(Records to process Opens)
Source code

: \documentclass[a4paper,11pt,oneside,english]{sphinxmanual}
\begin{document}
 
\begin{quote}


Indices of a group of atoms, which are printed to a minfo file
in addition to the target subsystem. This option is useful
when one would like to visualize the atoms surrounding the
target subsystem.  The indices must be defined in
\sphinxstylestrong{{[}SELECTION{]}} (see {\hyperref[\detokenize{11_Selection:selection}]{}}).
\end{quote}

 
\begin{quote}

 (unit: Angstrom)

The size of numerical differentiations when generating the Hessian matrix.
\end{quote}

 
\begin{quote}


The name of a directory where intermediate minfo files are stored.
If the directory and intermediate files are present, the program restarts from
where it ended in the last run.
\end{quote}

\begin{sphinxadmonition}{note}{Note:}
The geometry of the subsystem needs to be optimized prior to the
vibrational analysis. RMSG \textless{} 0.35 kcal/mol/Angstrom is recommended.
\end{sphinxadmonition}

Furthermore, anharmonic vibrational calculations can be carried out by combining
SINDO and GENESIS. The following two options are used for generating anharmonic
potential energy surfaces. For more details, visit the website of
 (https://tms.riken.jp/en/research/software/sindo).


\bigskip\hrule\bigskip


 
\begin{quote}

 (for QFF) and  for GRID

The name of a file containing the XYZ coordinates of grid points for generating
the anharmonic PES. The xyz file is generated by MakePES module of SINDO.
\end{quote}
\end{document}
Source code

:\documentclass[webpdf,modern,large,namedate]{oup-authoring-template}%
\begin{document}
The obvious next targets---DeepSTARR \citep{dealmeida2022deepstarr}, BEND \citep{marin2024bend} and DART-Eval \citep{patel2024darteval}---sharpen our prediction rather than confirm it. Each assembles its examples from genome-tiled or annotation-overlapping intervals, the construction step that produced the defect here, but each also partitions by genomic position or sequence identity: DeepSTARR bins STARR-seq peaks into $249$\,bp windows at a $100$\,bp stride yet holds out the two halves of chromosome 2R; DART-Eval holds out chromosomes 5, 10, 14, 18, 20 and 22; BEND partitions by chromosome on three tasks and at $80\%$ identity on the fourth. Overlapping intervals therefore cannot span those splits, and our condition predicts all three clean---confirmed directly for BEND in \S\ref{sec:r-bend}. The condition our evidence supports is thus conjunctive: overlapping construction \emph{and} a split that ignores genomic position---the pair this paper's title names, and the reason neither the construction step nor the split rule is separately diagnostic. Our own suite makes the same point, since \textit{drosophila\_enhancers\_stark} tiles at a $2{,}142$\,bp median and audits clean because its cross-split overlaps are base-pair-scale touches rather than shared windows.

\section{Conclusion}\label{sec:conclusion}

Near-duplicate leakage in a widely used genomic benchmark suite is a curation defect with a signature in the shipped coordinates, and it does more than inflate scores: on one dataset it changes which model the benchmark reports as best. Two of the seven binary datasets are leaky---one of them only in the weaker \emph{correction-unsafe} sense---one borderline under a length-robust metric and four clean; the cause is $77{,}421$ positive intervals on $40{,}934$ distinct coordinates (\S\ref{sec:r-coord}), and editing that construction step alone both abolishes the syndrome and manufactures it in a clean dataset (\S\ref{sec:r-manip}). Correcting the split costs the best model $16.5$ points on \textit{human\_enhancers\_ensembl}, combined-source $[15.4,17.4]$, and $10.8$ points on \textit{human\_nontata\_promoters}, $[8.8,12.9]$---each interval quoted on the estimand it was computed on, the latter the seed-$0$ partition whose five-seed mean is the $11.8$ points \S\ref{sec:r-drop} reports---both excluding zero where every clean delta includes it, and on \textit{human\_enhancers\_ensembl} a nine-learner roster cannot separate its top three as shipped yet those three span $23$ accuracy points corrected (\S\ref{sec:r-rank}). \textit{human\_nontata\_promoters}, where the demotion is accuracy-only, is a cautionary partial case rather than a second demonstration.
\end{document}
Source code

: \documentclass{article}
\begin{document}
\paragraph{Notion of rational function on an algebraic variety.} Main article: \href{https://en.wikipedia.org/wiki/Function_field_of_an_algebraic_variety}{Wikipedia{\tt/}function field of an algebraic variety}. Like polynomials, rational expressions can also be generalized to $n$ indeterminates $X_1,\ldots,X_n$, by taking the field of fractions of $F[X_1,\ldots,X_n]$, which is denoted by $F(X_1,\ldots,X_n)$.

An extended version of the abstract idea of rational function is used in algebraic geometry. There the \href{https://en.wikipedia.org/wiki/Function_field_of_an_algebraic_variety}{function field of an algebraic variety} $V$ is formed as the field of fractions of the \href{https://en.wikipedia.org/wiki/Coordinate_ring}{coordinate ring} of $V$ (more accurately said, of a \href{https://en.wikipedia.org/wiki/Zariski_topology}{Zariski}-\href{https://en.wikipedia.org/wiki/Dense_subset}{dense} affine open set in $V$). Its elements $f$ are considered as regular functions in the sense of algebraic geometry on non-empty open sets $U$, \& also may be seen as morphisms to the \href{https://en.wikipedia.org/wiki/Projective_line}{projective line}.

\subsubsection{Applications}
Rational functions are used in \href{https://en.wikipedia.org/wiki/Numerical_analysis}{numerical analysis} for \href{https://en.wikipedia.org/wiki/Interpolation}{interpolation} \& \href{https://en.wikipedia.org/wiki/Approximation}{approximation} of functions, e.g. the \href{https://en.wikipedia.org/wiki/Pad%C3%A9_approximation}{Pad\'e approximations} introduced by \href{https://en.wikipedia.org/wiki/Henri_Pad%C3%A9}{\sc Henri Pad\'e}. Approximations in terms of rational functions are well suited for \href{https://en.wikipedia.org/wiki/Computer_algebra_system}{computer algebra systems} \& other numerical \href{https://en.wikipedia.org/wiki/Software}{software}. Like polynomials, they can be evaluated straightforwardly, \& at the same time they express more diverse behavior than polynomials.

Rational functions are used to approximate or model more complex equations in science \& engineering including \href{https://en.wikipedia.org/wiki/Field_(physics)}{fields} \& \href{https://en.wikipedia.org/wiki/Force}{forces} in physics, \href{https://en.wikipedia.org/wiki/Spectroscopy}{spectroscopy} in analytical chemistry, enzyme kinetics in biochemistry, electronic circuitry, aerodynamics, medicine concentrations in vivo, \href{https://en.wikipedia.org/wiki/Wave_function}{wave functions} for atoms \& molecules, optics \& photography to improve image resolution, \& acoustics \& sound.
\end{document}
(Records to process Closes)
Your assignment ▸ How many lines in the records hold the string "directory"? Reply with the number alone.

Solution to this exercise ▸ 2